Pour parler de Dieu, de sa miséricorde autant que de sa puissance, de sa
sensibilité autant que de sa perfection, pour dire la joie sans oublier le mal et
la détresse, il faut méditer ces pages. Elles sont pleines du tourment de Dieu
et de l'homme. Depuis la parution de ce très beau livre, beaucoup s'accordent à
dire avec le père Jacques Guillet : " Personnellement je ne puis penser à
Dieu autrement que sous ces traits. " Parce que ces traits consonnent le
plus avec le témoignage même de la Bible.
En voici quelques passages
Le paradoxe d'un Dieu
humble est apparu violent à plus d'un. Voici que celui d'un Dieu qui souffre
l'est davantage encore. Est-il vrai que la souffrance, comme l'humilité, est au
cœur de la Gloire ? Pour approcher ce
mystère, (...) à la seule pensée qu'il est possible que Dieu souffre, être
saisi soi-même par une souffrance qui serait, si faible soit-elle, une
participation à la sienne. Car, si Dieu souffre, ce ne peut être d'une émotion
vague, en quelque sorte marginale, ou qui effleure sans étreindre.
Rien n'est accidentel en Dieu. Si Dieu souffre, sa souffrance a la même dimension que son être et que sa joie. Dimension sans dimension. Sans limite. Infinie. Au cœur de l'Essence et selon l'incommensurable ampleur de son rayonnement » (page 12)

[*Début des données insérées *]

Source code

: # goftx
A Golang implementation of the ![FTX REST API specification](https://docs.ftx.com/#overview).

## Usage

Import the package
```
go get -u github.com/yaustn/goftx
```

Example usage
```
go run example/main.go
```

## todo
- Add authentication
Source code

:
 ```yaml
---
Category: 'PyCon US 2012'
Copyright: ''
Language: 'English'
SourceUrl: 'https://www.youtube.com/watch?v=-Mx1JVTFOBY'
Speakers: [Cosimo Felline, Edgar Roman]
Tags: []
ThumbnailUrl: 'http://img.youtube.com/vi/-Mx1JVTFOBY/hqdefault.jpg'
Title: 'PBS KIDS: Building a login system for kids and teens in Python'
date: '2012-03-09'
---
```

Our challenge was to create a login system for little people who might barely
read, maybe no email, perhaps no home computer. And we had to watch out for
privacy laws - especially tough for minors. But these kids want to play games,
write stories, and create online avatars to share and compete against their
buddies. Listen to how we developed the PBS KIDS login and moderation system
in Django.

Rien n'est accidentel en Dieu. Si Dieu souffre, sa souffrance a la même dimension que son être et que sa joie. Dimension sans dimension. Sans limite. Infinie. Au cœur de l'Essence et selon l'incommensurable ampleur de son rayonnement » (page 12)
Mais il y a ceci que je ne
puis pas vouloir positivement, ni même désirer ; l'expérience d'une participation à la
souffrance de Dieu (...) ne peut être qu'une théopathie. Au double sens du mot : non seulement "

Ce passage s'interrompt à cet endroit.